**INPUT DATA**
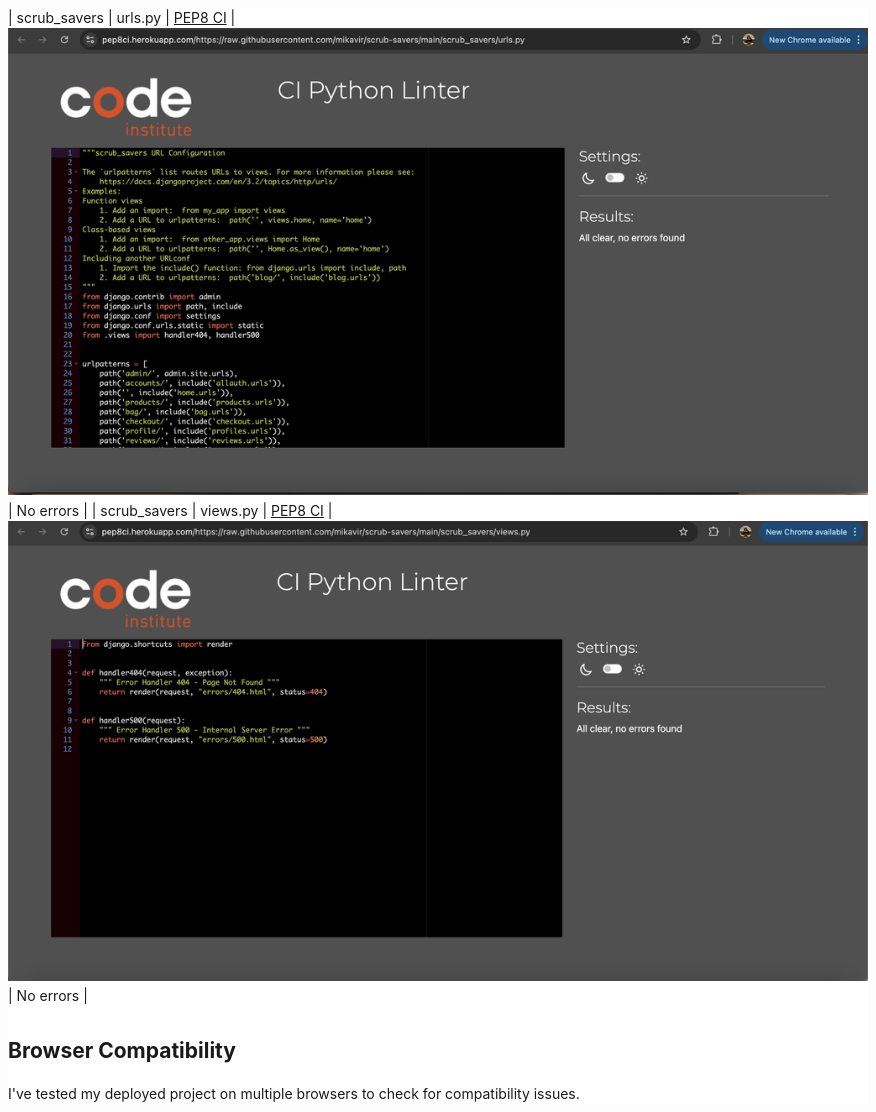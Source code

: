 | scrub_savers | urls.py | [PEP8 CI](https://pep8ci.herokuapp.com/https://raw.githubusercontent.com/mikavir/scrub-savers/main/scrub_savers/urls.py) | ![screenshot](documentation/validation/python/url-python.png) | No errors |
| scrub_savers | views.py | [PEP8 CI](https://pep8ci.herokuapp.com/https://raw.githubusercontent.com/mikavir/scrub-savers/main/scrub_savers/views.py) | ![screenshot](documentation/validation/python/views-python.png) | No errors |

## Browser Compatibility
I've tested my deployed project on multiple browsers to check for compatibility issues.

**WHAT TO DO**
Your task is to reproduce all of the material exactly. The pictures stay out.

**ANSWER BOX**
Source code

: | scrub_savers | urls.py | [PEP8 CI](https://pep8ci.herokuapp.com/https://raw.githubusercontent.com/mikavir/scrub-savers/main/scrub_savers/urls.py) | ![screenshot](documentation/validation/python/url-python.png) | No errors |
| scrub_savers | views.py | [PEP8 CI](https://pep8ci.herokuapp.com/https://raw.githubusercontent.com/mikavir/scrub-savers/main/scrub_savers/views.py) | ![screenshot](documentation/validation/python/views-python.png) | No errors |

## Browser Compatibility
I've tested my deployed project on multiple browsers to check for compatibility issues.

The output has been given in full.